Not a lot of guns lying around
A student at a lycee, a high school, might be angry at his fellow classmates, but it’s much harder to get back at them if his dad doesn’t have a pistol or shotgun that he can get a hold of. The French understand that the theory of ‘more guns less violence’ notion has proven as valid as the ‘more cigarettes less cancer’ idea.
Perhaps even more important, and harder to quantify, is what Phillipe Coste refers to as the taboo against violence. He wrote this over at the CNN website. I wish the author had explored more the topic of taboo as being a deterrent to violence, but an article on a website is hardly the place for that.
Not just in France, of course. On a bicycle a rider is out in the world – wind, bugs, rain, and smog – and this requires concentration and effort, both of which keep violent feelings at bay. Bicycles require balance and awareness, and the good feeling brought on by exercise that releases endorphins counteract any desire to shoot up a cinema full of people.
A late afternoon game of boules, with both participants and spectators saturated with pastis, engenders a feeling of peace and harmony, which usually leads to a nap, not a mall shooting.
War and Death versus Myth and Paranoia
But for the Civil War and the Indian Wars, there’s been relatively little systematic violence in the United States. That’s not the case in France. A sampling from French history, starting somewhat late in their history:
- October, 1572 – in Paris French Catholics slaughter thousands of Huguenots (French Protestants).Burning was the preferred method of murder.
- November, 1793 – the first mass execution by drowning in the Loire River are carried out in Nantes in the name of the French Revolution. Eventually more than four thousand civilians would be killed this way. Drownings had the advantage dispatching many victims at the same time (it scales!), whereas a the guillotine created bottlenecks.

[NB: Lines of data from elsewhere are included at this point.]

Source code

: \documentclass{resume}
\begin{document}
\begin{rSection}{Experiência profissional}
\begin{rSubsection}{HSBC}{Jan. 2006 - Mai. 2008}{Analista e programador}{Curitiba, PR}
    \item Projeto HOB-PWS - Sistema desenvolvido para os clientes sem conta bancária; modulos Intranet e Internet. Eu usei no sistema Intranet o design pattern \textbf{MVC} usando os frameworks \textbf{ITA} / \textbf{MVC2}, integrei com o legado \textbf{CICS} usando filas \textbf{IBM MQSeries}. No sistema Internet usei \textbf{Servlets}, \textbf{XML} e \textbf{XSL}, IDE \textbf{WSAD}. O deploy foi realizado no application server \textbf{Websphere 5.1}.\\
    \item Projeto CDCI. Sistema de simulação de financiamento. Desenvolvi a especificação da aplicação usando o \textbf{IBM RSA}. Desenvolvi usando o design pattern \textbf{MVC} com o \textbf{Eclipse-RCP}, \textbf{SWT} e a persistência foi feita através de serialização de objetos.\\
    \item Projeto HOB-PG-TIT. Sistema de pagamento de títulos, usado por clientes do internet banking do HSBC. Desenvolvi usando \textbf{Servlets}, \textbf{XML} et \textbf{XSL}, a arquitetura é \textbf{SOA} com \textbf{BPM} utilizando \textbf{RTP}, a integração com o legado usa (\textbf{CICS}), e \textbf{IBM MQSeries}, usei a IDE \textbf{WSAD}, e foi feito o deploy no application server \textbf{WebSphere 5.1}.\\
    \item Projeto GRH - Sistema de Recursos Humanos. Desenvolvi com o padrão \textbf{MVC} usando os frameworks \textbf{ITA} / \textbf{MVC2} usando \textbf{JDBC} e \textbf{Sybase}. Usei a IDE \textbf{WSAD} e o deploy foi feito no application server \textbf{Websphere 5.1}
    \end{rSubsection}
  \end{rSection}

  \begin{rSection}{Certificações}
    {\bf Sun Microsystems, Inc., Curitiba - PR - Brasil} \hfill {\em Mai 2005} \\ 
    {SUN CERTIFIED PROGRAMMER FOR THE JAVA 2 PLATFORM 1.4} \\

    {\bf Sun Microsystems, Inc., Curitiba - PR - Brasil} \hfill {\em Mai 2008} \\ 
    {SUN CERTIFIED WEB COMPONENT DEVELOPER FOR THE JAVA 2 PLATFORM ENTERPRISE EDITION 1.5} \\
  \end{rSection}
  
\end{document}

- January, 1871, Franco Prussian War – over a three week period 12,000 shells strike inside Paris while the city was besieged by the combined armies of Prussia and the Southern German states.
- 1914 – 1918, World War I – 1.3 million French soldiers are killed.
- June, 1944, World War II – at Oradour-sur Glane the Nazis murder 642 civilian inhabitants, including 247 women and 205 children. In a sad twist of fate, the Nazis had gone to the wrong village: they had meant to go to Oradour-sur-Vayres.
The French have experienced the horror of violence and death first hand – not on some television show or in a movie. It’s better understood outside the United States that the world is a hard, cruel place, and there’s no need to add to it all by acting on some fleeting impulse.